┌──

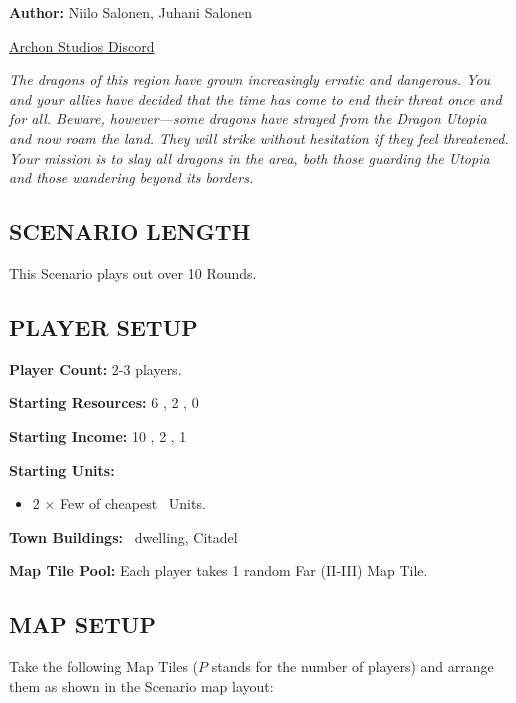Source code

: 
\begin{multicols*}{2}

\textbf{Author:} Niilo Salonen, Juhani Salonen

\href{https://discord.com/channels/740870068178649108/1161571991732625468/threads/1432372875658137752}{Archon Studios Discord}

\textit{The dragons of this region have grown increasingly erratic and dangerous. You and your allies have decided that the time has come to end their threat once and for all. Beware, however—some dragons have strayed from the
Dragon Utopia and now roam the land. They will strike without hesitation if they feel threatened. Your mission
is to slay all dragons in the area, both those guarding the Utopia and those wandering beyond its borders.}  %

\subsection*{\MakeUppercase{Scenario Length}}
This Scenario plays out over 10 Rounds.

\subsection*{\MakeUppercase{Player Setup}}
\textbf{Player Count:} 2-3 players.

\textbf{Starting Resources:} 6 , 2 , 0 

\textbf{Starting Income:} 10 , 2 , 1 

\textbf{Starting Units:}

\begin{itemize}
  \item 2 × Few of cheapest \bronze\ Units.
\end{itemize}

\textbf{Town Buildings:} \bronze\ dwelling, Citadel

\textbf{Map Tile Pool:} Each player takes 1 random Far (II-III) Map Tile.

\subsection*{\MakeUppercase{Map Setup}}
Take the following Map Tiles ($P$ stands for the number of players) and arrange them as shown in the Scenario map layout:



\end{multicols*}
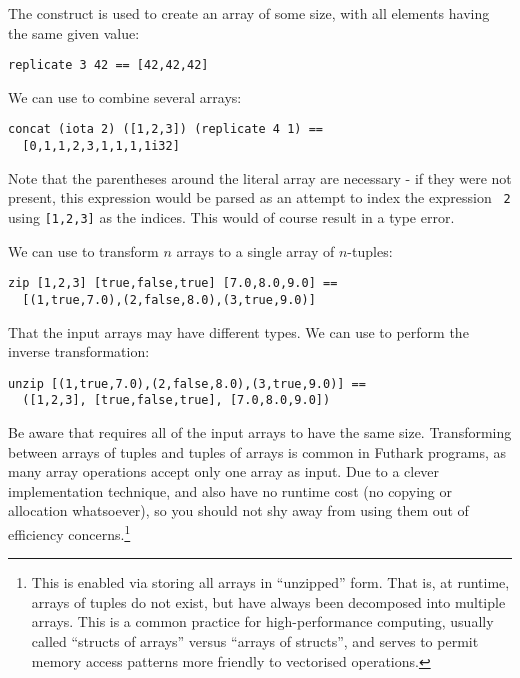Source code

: \documentclass[oneside,11pt]{book}
\begin{document}
The  construct is used to create an array of some
size, with all elements having the same given value:

\begin{lstlisting}
replicate 3 42 == [42,42,42]
\end{lstlisting}

We can use  to combine several arrays:

\begin{lstlisting}
concat (iota 2) ([1,2,3]) (replicate 4 1) ==
  [0,1,1,2,3,1,1,1,1i32]
\end{lstlisting}

Note that the parentheses around the literal array are necessary - if
they were not present, this expression would be parsed as an attempt
to index the expression \texttt{ 2} using \texttt{[1,2,3]} as the
indices.  This would of course result in a type error.

We can use  to transform $n$ arrays to a single array of
$n$-tuples:

\begin{lstlisting}
zip [1,2,3] [true,false,true] [7.0,8.0,9.0] ==
  [(1,true,7.0),(2,false,8.0),(3,true,9.0)]
\end{lstlisting}

That the input arrays may have different types.  We can use
 to perform the inverse transformation:

\begin{lstlisting}
unzip [(1,true,7.0),(2,false,8.0),(3,true,9.0)] ==
  ([1,2,3], [true,false,true], [7.0,8.0,9.0])
\end{lstlisting}

Be aware that  requires all of the input arrays to have
the same size.  Transforming between arrays of tuples and tuples of
arrays is common in Futhark programs, as many array operations accept
only one array as input.  Due to a clever implementation technique,
 and  also have no runtime cost (no copying
or allocation whatsoever), so you should not shy away from using them
out of efficiency concerns.\footnote{This is enabled via storing all
  arrays in ``unzipped'' form.  That is, at runtime, arrays of tuples
  do not exist, but have always been decomposed into multiple arrays.
  This is a common practice for high-performance computing, usually
  called ``structs of arrays'' versus ``arrays of structs'', and
  serves to permit memory access patterns more friendly to vectorised
  operations.}
\end{document}
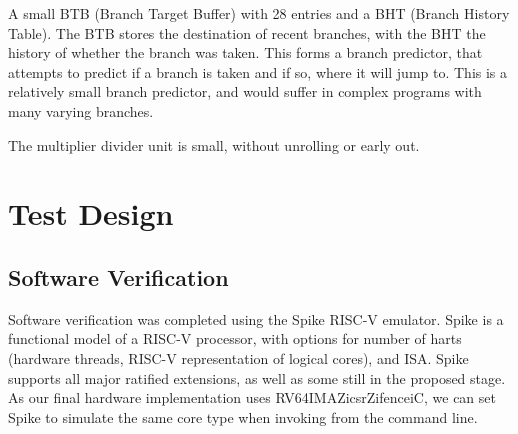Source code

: A small BTB (Branch Target Buffer) with 28 entries and a BHT (Branch History Table). The BTB stores the destination of recent branches, with the BHT the history of whether the branch was taken. This forms a branch predictor, that attempts to predict if a branch is taken and if so, where it will jump to. This is a relatively small branch predictor, and would suffer in complex programs with many varying branches.

The multiplier divider unit is small, without unrolling or early out. 

\chapter{Test Design}
\label{ch:test_design}

\section{Software Verification}
Software verification was completed using the Spike RISC-V emulator. Spike is a functional model of a RISC-V processor, with options for number of harts (hardware threads, RISC-V representation of logical cores), and ISA. Spike supports all major ratified extensions, as well as some still in the proposed stage. As our final hardware implementation uses RV64IMAZicsrZifenceiC, we can set Spike to simulate the same core type when invoking from the command line.


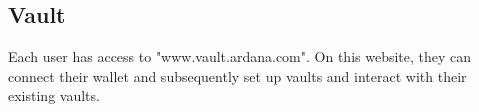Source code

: \documentclass{article} %
\begin{document}
% 
% 
% 
% 
\subsection{Vault}

Each user has access to "www.vault.ardana.com". On this website, they can
connect their wallet and subsequently set up vaults and interact with their
existing vaults.
\end{document}
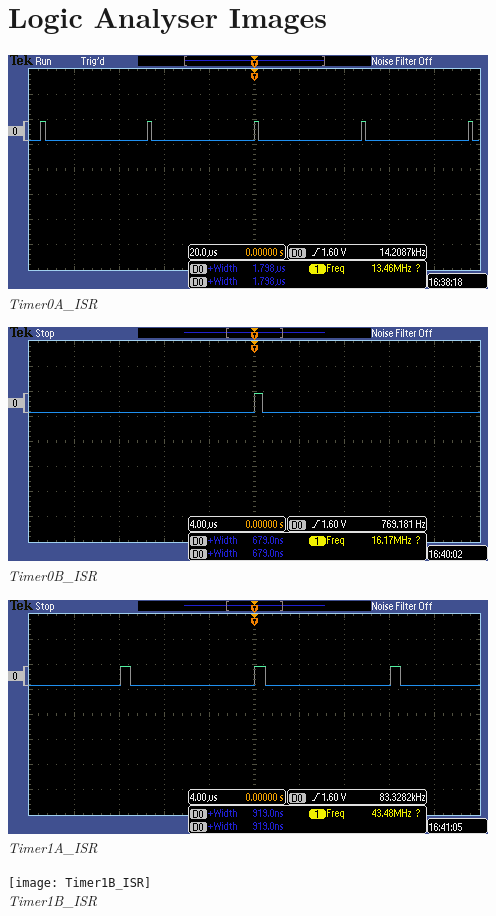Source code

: \documentclass[twoside]{article}
\begin{document}
\section*{Logic Analyser Images}
\includegraphics[width=\textwidth]{Timer0A_ISR}\\
\emph{Timer0A\_ISR}\\
\vskip 0.1in

\includegraphics[width=\textwidth]{Timer0B_ISR}\\
\emph{Timer0B\_ISR}\\
\vskip 0.1in

\includegraphics[width=\textwidth]{Timer1A_ISR}\\
\emph{Timer1A\_ISR}\\
\vskip 0.1in

\texttt{[image: Timer1B\_ISR]}\\
\emph{Timer1B\_ISR}\\
\vskip 0.1in
\end{document}
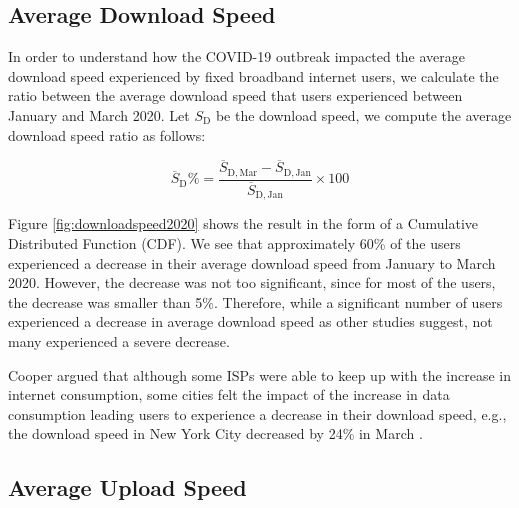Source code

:\documentclass[conference,10pt]{IEEEtran}
\begin{document}
\subsection{Average Download Speed}
\label{sec:average-download-speed}

In order to understand how the COVID-19 outbreak impacted the average download speed experienced by fixed broadband internet users, we calculate the ratio between the average download speed that users experienced between January and March 2020. Let $S_{\text{D}}$ be the download speed, we compute the average download speed ratio as follows:

\begin{equation}
\overline{S}_{\text{D}}\% = \frac{\overline{S}_{\text{D},\, \text{Mar}}-\overline{S}_{\text{D},\, \text{Jan}}}{\overline{S}_{\text{D},\, \text{Jan}}}\times 100
\end{equation}


Figure \ref{fig:downloadspeed2020} shows the result in the form of a Cumulative Distributed Function (CDF). We see that approximately 60\% of the users experienced a decrease in their average download speed from January to March 2020. However, the decrease was not too significant, since for most of the users, the decrease was smaller than 5\%. Therefore, while a significant number of users experienced a decrease in average download speed as other studies suggest, not many experienced a severe decrease.

Cooper argued that although some ISPs were able to keep up with the increase in internet consumption, some cities felt the impact of the increase in data consumption leading users to experience a decrease in their download speed, e.g., the download speed in New York City decreased by 24\% in March \cite{cooper}.


\subsection{Average Upload Speed}
\label{sec:average-upload-speed}
\end{document}
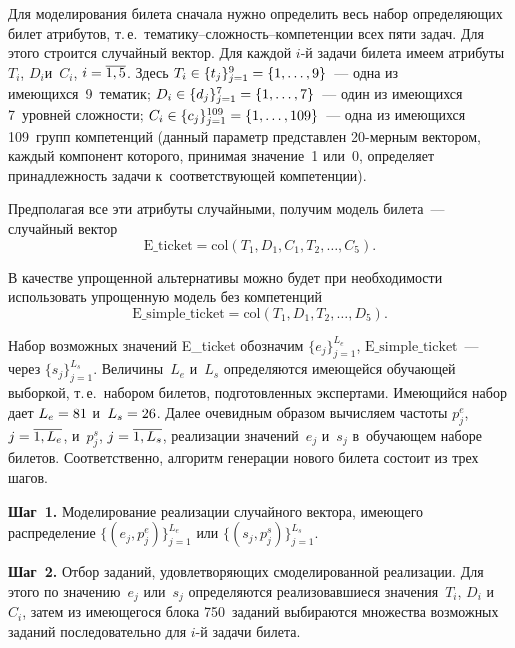 \begin{multicols}{2}
 
  
  Для моделирования билета сначала нужно определить весь набор 
определяющих билет атрибутов, т.\,е.\  
те\-ма\-ти\-ку--слож\-ность--ком\-пе\-тен\-ции всех пяти задач. Для этого 
строится случайный вектор. Для каждой $i$-й задачи билета имеем атрибуты 
  $T_i$, $D_i$\linebreak и~$C_i$, $i\hm= \overline{1, 5}$. Здесь
  $T_i\hm\in \{t_j\}^9_{j=1}=\{1,\ldots , 9\}$~--- одна из  
име\-ющих\-ся~9~тематик;
  $D_i\hm\in \{d_j\}^7_{j=1}\hm= \{1,\ldots , 7\}$~--- один из имеющихся 
7~уровней слож\-ности;
  $C_i\hm\in \{c_j\}^{109}_{j=1}\hm= \{1, \ldots , 109\}$~--- одна из\linebreak  
име\-ющих\-ся 109~групп компетенций (данный параметр представлен  
20-мер\-ным вектором, каждый компонент которого, принимая значение~1 
или~0, определяет при\-над\-леж\-ность задачи к~соответствующей 
компетенции).
  
  Предполагая все эти атрибуты случайными, получим модель билета~--- 
случайный вектор
  \begin{equation}
  \mathrm{E\_{ticket}} =\mathrm{col}\left( T_1, D_1, C_1, T_2, \ldots, C_5\right).
  \label{e1-bos}
  \end{equation}
  
  В качестве упрощенной альтернативы можно будет при необходимости 
использовать упрощенную модель без компетенций
  \begin{equation}
  \mathrm{E\_{simple}\_ticket} =\mathrm{col}\left( T_1, D_1, T_2, \ldots , D_5\right).
  \label{e2-bos}
  \end{equation}
  
  Набор возможных значений E\_ticket обозначим $\{e_j\}^{L_e}_{j=1}$, 
$\mathrm{E\_simple\_ticket}$~--- через $\{s_j\}_{j=1}^{L_s}$. Величины~$L_e$ и~$L_s$ 
определяются име\-ющей\-ся обуча\-ющей выборкой, т.\,е.\ набором билетов, 
подготовленных экспертами. Имеющийся набор дает $L_e\hm=81$ и~$L_s\hm= 
26$. Далее очевидным образом вычисляем частоты $p_j^e$, $j\hm= \overline{1,L_e}$,  и~$p_j^s$, $j\hm= \overline{1, L_s}$, реализации значений~$e_j$ и~$s_j$ 
в~обуча\-ющем наборе билетов. Соответственно, алгоритм генерации нового 
билета состоит из трех шагов.
  
\textbf{Шаг~1.} Моделирование реализации случайного вектора, имеющего 
распределение $\{ (e_j,p_j^e)\}^{L_e}_{j=1}$ или $\{( s_j,p_j^s)\}^{L_s}_{j=1}$.
  
  \textbf{Шаг~2.} Отбор заданий, удовлетворяющих смоделированной реализации. 
Для этого по значению~$e_j$ или~$s_j$ определяются реализовавшиеся 
значения~$T_i$, $D_i$ и~$C_i$, затем из имеющегося блока 750~заданий 
выбираются множества возможных заданий последовательно для $i$-й 
задачи билета.
  

\end{multicols}
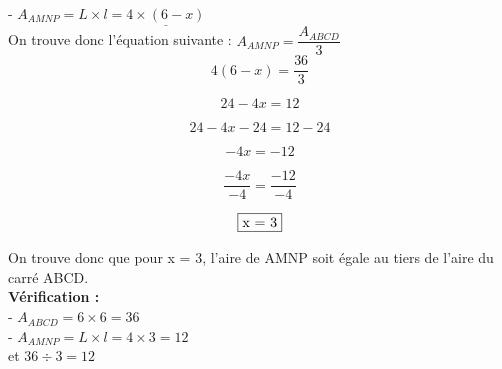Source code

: \documentclass[a4paper,11pt]{article}
\begin{document}
- $A_{AMNP} = L \times l = \underline{4 \times (6-x)}$\\

On trouve donc l'équation suivante : \hspace*{1cm} $A_{AMNP} = \dfrac{A_{ABCD}}{3}$\\

$$4(6-x)=\dfrac{36}{3} $$

$$24-4x=12 $$

$$24-4x -24=12-24 $$

$$-4x = -12 $$

$$\dfrac{-4x}{-4}= \dfrac{-12}{-4} $$

$$ \fbox{x = 3} $$


On trouve donc que pour x = 3, l'aire de AMNP soit égale au tiers de l'aire du carré ABCD.\\


\textbf{Vérification :} \\
- $A_{ABCD} = 6 \times 6 = 36$ \\

- $A_{AMNP} = L \times l = 4 \times 3 = 12$\\

et $36 \div 3 = 12$\\

\color{black}
\vspace*{0.5cm}
\end{document}

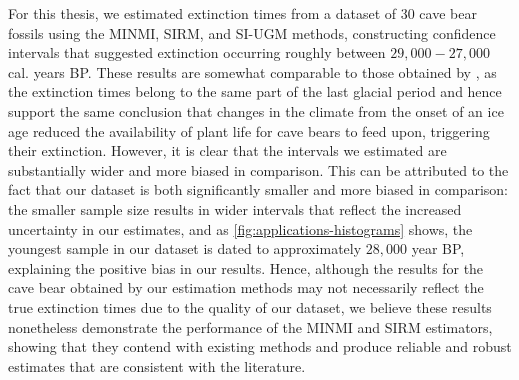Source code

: For this thesis, we estimated extinction times from a dataset of 30 cave bear fossils using the MINMI, SIRM, and SI-UGM methods, constructing confidence intervals that suggested extinction occurring roughly between $29,000 - 27,000$ cal. years BP. These results are somewhat comparable to those obtained by \citet{Baca2016}, as the extinction times belong to the same part of the last glacial period and hence support the same conclusion that changes in the climate from the onset of an ice age reduced the availability of plant life for cave bears to feed upon, triggering their extinction. However, it is clear that the intervals we estimated are substantially wider and more biased in comparison. This can be attributed to the fact that our dataset is both significantly smaller and  more biased in comparison: the smaller sample size results in wider intervals that reflect the increased uncertainty in our estimates, and as \autoref{fig:applications-histograms} shows, the youngest sample in our dataset is dated to approximately $28,000$ year BP, explaining the positive bias in our results. Hence, although the results for the cave bear obtained by our estimation methods may not necessarily reflect the true extinction times due to the quality of our dataset, we believe these results nonetheless demonstrate the performance of the MINMI and SIRM estimators, showing that they contend with existing methods and produce reliable and robust estimates that are consistent with the literature.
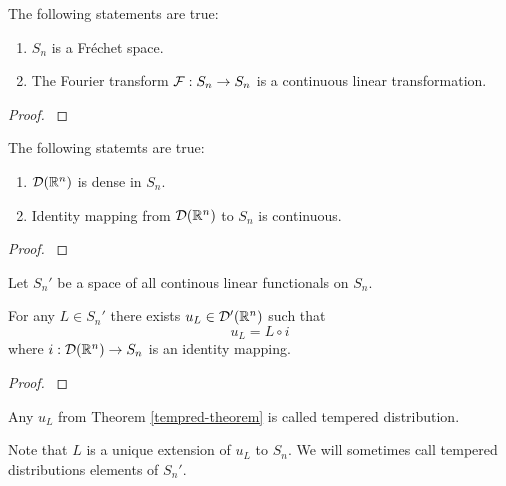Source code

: \documentclass[main.tex]{subfiles}
\begin{document}
\begin{theorem}
\label{tempered-fretchet}
The following statements are true:
\begin{enumerate}
\item $S_n$ is a Fr\'echet space.
\item The Fourier transform $\mathcal{F}:S_n\to S_n$ is a continuous linear transformation.
\end{enumerate}
\end{theorem}
\begin{proof}
\cite[see][7.4]{rudin1991}
\end{proof}
\begin{theorem}
The following statemts are true:
\begin{enumerate}
\item $\mathcal{D}(\mathbb{R}^n)$ is dense in $S_n$.
\item Identity mapping from $\mathcal{D}(\mathbb{R}^n)$ to $S_n$ is continuous. 
\end{enumerate}
\end{theorem}
\begin{proof}
\cite[see][7.10]{rudin1991}
\end{proof}
Let $S_n'$ be a space of all continous linear functionals on $S_n$.
\begin{theorem}
\label{tempred-theorem}
For any $L\in S_n'$ there exists $u_L\in \mathcal{D}'(\mathbb{R}^n)$ such that
\begin{equation}
u_L = L \circ i
\end{equation}
where $i:\mathcal{D}(\mathbb{R}^n)\to S_n$ is an identity mapping.  
\end{theorem}
\begin{proof}
\cite[see][7.11]{rudin1991}
\end{proof}
\begin{definition}
Any $u_L$ from Theorem \ref{tempred-theorem} is called tempered distribution.
\end{definition}
Note that $L$ is a unique extension of $u_L$ to $S_n$. We will sometimes call tempered distributions elements of $S_n'$.
\end{document}

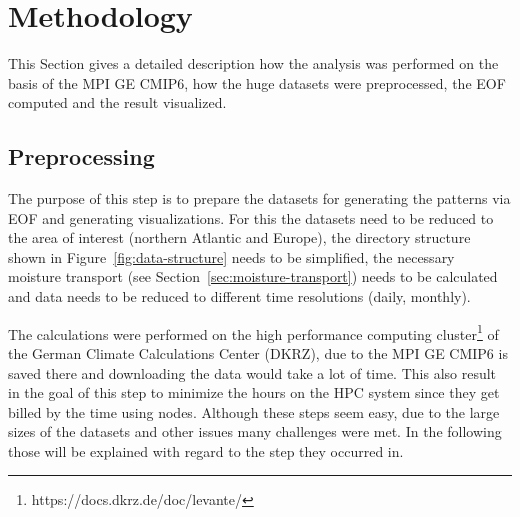 \chapter{Methodology}
\label{ch:methodology}


%
This Section gives a detailed description how the analysis was performed on the basis of the MPI GE CMIP6, how the huge datasets were preprocessed, the EOF computed and the result visualized. 

\section{Preprocessing}
\label{sec:preprocessing}

The purpose of this step is to prepare the datasets for generating the patterns via EOF and generating visualizations. For this the datasets need to be reduced to the area of interest (northern Atlantic and Europe), the directory structure shown in Figure~\ref{fig:data-structure} needs to be simplified, the necessary moisture transport (see Section~\ref{sec:moisture-transport}) needs to be calculated and data needs to be reduced to different time resolutions (daily, monthly). 

The calculations were performed on the high performance computing cluster\footnote{https://docs.dkrz.de/doc/levante/} of the German Climate Calculations Center (DKRZ), due to the MPI GE CMIP6 is saved there and downloading the data would take a lot of time. 
This also result in the goal of this step to minimize the hours on the HPC system since they get billed by the time using nodes. 
Although these steps seem easy, due to the large sizes of the datasets and other issues many challenges were met. 
In the following those will be explained with regard to the step they occurred in. 



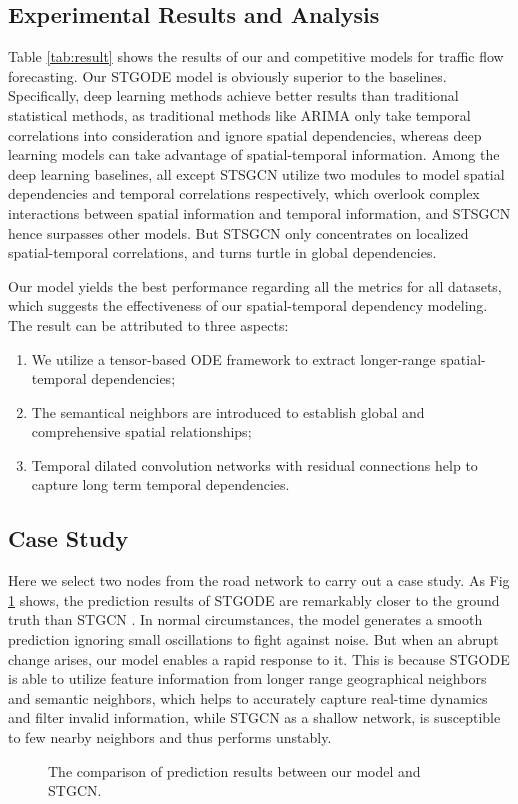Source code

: \documentclass[sigconf]{acmart}
\theoremstyle{definition}
\begin{document}
\subsection{Experimental Results and Analysis}



Table \ref{tab:result} shows the results of our and competitive models for traffic flow forecasting. Our STGODE model is obviously superior to the baselines.
Specifically, deep learning methods achieve better results than traditional statistical methods, as traditional methods like ARIMA only take temporal correlations into consideration and ignore spatial dependencies, whereas deep learning models can take advantage of spatial-temporal information. Among the deep learning baselines, all except STSGCN utilize two modules to model spatial dependencies and temporal correlations respectively, which overlook complex interactions between spatial information and temporal information, and STSGCN hence surpasses other models. But STSGCN only concentrates on localized spatial-temporal correlations, and turns turtle in global dependencies.

Our model yields the best performance regarding all the metrics for all datasets, which suggests the effectiveness of our spatial-temporal dependency modeling. The result can be attributed to three aspects:
\begin{enumerate}
  \item We utilize a tensor-based ODE framework to extract longer-range spatial-temporal dependencies;
  \item The semantical neighbors are introduced to establish global and comprehensive spatial relationships;
  \item Temporal dilated convolution networks with residual connections help to capture long term temporal dependencies.
\end{enumerate}

\subsection{Case Study}
Here we select two nodes from the road network to carry out a case study. As Fig \ref{fig:case} shows, the prediction results of STGODE are remarkably closer to the ground truth than STGCN \cite{yu2018spatio}. In normal circumstances, the model generates a smooth prediction ignoring small oscillations to fight against noise. But when an abrupt change arises, our model enables a rapid response to it. This is because STGODE is able to utilize feature information from longer range geographical neighbors and semantic neighbors, which helps to accurately capture real-time dynamics and filter invalid information, while STGCN as a shallow network, is susceptible to few nearby neighbors and thus performs unstably. 
\begin{figure}[ht]
  \centering
  \caption{The comparison of prediction results between our model and STGCN.}
  \label{fig:case}
\end{figure}
\end{document}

└──

# ACTION ITEM
Where a line of the listing holds the string "only", copy that line.

# ANSWER BOX
only one array as input.  Due to a clever implementation technique,
Specifically, deep learning methods achieve better results than traditional statistical methods, as traditional methods like ARIMA only take temporal correlations into consideration and ignore spatial dependencies, whereas deep learning models can take advantage of spatial-temporal information. Among the deep learning baselines, all except STSGCN utilize two modules to model spatial dependencies and temporal correlations respectively, which overlook complex interactions between spatial information and temporal information, and STSGCN hence surpasses other models. But STSGCN only concentrates on localized spatial-temporal correlations, and turns turtle in global dependencies.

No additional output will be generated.